South Platte — Above Spinney
South Platte River — above Spinney Mountain Reservoir (Tomahawk / Santa Maria SWA)
Hatch Reports
First report for this section coming soon.
This is the South Platte above Spinney Mountain Reservoir — the quiet meadow water of the Tomahawk and Santa Maria State Wildlife Areas, upstream of the reservoir. It’s a different fishery from its famous “big brother,” the Dream Stream (the Spinney-to-Eleven-Mile reach just below), and it is not the reservoir — for the lake itself, see the Spinney Mountain Reservoir guide.
It’s flies and lures only, and a CPW habitat stamp is required. Overlooked because of the Dream Stream’s reputation, this stretch holds feisty resident browns, rainbows, and brook trout — wary meadow fish that, in summer, will rise to a hopper fished tight to the bank under the right conditions.
Seasons and closures. It fishes best in spring before runoff and again from roughly September through October on terrestrials and the fall bite; summer holds willing resident fish between the runoff and the heat. ⚠️ The Tomahawk/Santa Maria wildlife areas carry seasonal closures for spawning protection, and the dates shift year to year — this is a closure on the stream, not the same thing as Spinney Mountain Reservoir’s winter state-park closure. Check the current CPW State Wildlife Area regulations before you go.

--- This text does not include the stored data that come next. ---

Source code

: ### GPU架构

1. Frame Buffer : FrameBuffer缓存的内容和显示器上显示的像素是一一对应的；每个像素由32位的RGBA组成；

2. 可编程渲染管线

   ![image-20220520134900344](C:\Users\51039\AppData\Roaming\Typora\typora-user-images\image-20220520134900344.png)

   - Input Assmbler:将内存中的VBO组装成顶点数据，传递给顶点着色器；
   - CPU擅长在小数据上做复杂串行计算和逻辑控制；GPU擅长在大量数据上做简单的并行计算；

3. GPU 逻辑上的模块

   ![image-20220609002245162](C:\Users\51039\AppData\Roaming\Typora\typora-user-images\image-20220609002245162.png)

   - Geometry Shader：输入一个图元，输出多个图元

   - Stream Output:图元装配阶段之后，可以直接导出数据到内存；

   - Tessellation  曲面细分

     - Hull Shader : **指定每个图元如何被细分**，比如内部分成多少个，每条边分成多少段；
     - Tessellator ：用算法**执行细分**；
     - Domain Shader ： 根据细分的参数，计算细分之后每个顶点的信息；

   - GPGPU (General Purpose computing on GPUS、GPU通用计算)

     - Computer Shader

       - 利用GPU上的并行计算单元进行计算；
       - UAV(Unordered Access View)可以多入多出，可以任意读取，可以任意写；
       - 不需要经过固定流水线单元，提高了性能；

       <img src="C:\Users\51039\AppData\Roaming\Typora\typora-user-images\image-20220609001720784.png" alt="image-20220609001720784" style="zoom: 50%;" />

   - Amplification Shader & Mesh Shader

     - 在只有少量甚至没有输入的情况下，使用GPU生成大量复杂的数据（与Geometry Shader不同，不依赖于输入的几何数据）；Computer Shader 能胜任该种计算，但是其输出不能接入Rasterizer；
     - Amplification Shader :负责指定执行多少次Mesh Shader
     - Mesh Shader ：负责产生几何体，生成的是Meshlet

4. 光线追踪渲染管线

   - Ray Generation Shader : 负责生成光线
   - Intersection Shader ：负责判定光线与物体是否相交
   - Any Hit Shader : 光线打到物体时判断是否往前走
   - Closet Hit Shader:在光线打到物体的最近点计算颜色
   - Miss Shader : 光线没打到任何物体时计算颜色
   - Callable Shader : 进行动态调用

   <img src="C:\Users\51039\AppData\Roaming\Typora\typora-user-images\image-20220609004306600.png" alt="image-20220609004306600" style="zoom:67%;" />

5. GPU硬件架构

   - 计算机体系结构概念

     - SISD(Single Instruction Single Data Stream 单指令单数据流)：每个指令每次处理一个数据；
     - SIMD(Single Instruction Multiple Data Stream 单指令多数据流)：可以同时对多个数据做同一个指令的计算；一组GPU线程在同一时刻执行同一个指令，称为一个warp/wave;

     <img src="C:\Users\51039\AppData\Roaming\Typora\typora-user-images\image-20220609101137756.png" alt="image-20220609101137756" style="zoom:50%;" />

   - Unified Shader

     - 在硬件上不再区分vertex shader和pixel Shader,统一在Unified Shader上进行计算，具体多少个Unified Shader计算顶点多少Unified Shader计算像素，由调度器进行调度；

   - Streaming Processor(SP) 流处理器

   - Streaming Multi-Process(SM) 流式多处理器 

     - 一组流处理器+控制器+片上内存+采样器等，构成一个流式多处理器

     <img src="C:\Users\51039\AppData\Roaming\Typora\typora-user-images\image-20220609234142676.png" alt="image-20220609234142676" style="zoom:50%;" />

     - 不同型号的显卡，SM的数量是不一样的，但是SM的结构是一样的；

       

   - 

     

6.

Flies: egg patterns and San Juan Worms around the spring runoff window, RS-2s and Prince Nymphs subsurface, and Elk Hair Caddis, Amy’s Ant, and parachute/streambank hoppers once the terrestrials are on. Resident browns, rainbows, and brook trout.

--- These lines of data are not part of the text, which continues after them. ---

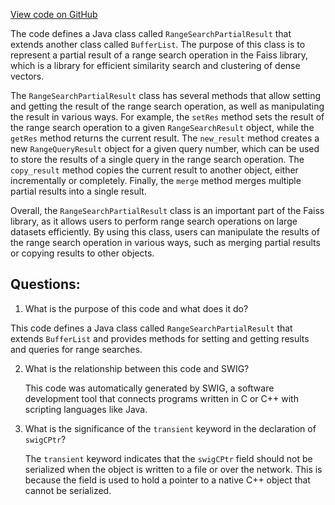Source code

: [View code on GitHub](https://github.com/misbahsy/the-algorithm/ann/src/main/java/com/twitter/ann/faiss/swig/RangeSearchPartialResult.java)

The code defines a Java class called `RangeSearchPartialResult` that extends another class called `BufferList`. The purpose of this class is to represent a partial result of a range search operation in the Faiss library, which is a library for efficient similarity search and clustering of dense vectors. 

The `RangeSearchPartialResult` class has several methods that allow setting and getting the result of the range search operation, as well as manipulating the result in various ways. For example, the `setRes` method sets the result of the range search operation to a given `RangeSearchResult` object, while the `getRes` method returns the current result. The `new_result` method creates a new `RangeQueryResult` object for a given query number, which can be used to store the results of a single query in the range search operation. The `copy_result` method copies the current result to another object, either incrementally or completely. Finally, the `merge` method merges multiple partial results into a single result.

Overall, the `RangeSearchPartialResult` class is an important part of the Faiss library, as it allows users to perform range search operations on large datasets efficiently. By using this class, users can manipulate the results of the range search operation in various ways, such as merging partial results or copying results to other objects.
## Questions: 
 1. What is the purpose of this code and what does it do?
   
   This code defines a Java class called `RangeSearchPartialResult` that extends `BufferList` and provides methods for setting and getting results and queries for range searches.

2. What is the relationship between this code and SWIG?
   
   This code was automatically generated by SWIG, a software development tool that connects programs written in C or C++ with scripting languages like Java.

3. What is the significance of the `transient` keyword in the declaration of `swigCPtr`?
   
   The `transient` keyword indicates that the `swigCPtr` field should not be serialized when the object is written to a file or over the network. This is because the field is used to hold a pointer to a native C++ object that cannot be serialized.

Access and flows. Off County Road 59 / Spinney Mountain Access Rd above the reservoir (limited restrooms and camping). About 59 miles / ~1.25 hours from Colorado Springs — US-24 west over Wilkerson Pass toward Lake George, then CR 59. The live gauge here is Colorado DWR’s “South Platte above Spinney” (PLASPICO), fed in part by the Middle Fork at Santa Maria/Tomahawk. ⚠️ For 2026, Denver Water has closed Antero Reservoir upstream and is moving its water downstream, so expect managed, variable flows — check the gauge before the drive.